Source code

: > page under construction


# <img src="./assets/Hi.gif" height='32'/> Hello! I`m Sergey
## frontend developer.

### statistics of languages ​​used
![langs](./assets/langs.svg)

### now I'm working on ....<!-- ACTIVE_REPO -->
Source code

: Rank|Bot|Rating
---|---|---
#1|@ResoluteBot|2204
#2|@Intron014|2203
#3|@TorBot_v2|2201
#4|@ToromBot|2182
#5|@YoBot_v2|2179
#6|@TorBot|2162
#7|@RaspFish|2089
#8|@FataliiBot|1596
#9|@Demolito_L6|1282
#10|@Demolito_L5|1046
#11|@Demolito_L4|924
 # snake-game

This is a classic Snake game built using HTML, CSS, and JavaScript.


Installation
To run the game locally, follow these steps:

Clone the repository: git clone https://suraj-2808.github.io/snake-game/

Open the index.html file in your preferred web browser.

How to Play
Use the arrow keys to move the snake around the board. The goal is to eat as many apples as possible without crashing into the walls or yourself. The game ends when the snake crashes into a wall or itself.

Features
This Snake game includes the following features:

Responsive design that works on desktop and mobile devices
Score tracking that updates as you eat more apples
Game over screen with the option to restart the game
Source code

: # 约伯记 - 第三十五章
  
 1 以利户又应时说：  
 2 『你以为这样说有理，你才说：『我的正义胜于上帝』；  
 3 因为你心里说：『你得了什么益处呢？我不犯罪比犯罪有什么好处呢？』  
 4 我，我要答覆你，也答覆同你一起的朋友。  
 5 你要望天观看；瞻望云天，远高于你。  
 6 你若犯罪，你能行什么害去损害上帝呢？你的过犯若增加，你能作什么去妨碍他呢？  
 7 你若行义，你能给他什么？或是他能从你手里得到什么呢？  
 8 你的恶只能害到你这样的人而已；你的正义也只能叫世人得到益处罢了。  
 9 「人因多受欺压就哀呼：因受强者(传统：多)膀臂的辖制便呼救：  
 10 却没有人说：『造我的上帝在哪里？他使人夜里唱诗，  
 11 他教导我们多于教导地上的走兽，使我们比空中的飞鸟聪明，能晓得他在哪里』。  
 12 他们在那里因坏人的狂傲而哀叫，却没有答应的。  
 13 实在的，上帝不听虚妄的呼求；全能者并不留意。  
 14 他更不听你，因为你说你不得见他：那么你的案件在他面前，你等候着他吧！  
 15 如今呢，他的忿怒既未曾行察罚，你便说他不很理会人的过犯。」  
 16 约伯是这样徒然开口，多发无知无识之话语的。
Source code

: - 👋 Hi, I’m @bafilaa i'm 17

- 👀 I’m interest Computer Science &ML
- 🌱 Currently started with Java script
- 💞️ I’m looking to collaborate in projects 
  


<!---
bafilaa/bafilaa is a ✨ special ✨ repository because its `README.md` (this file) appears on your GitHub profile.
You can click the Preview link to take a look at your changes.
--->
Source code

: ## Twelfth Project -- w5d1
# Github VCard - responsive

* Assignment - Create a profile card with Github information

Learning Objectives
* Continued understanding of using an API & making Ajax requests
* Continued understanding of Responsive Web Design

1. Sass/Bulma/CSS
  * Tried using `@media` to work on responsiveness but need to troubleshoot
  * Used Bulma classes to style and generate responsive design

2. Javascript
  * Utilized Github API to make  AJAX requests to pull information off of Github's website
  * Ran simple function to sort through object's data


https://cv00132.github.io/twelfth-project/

※ ※ ※

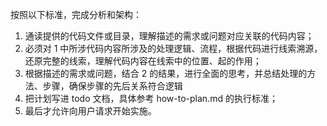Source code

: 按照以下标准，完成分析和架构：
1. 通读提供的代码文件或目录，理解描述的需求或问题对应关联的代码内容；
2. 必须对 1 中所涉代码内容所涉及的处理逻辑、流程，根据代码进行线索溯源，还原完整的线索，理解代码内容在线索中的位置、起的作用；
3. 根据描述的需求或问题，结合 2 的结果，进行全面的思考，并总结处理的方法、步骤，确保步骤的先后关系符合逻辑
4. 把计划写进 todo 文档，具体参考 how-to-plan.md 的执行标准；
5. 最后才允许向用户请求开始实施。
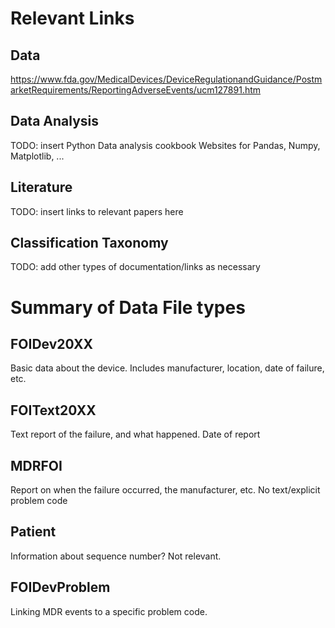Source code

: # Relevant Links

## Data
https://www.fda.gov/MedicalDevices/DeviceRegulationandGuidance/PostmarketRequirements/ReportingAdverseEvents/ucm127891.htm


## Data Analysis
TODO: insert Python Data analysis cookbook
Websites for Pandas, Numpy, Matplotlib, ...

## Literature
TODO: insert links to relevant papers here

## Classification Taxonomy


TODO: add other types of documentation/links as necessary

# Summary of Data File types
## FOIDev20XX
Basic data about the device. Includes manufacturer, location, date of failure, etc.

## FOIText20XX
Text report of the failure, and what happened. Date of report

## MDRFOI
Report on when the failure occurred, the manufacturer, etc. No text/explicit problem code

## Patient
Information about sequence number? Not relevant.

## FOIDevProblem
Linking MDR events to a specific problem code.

※ ※ ※

> **WHAT THIS TASK INVOLVES**:
Tally the lines above in which the string "understanding" occurs, and give the total with nothing added.

> **WRITTEN ANSWER**:
2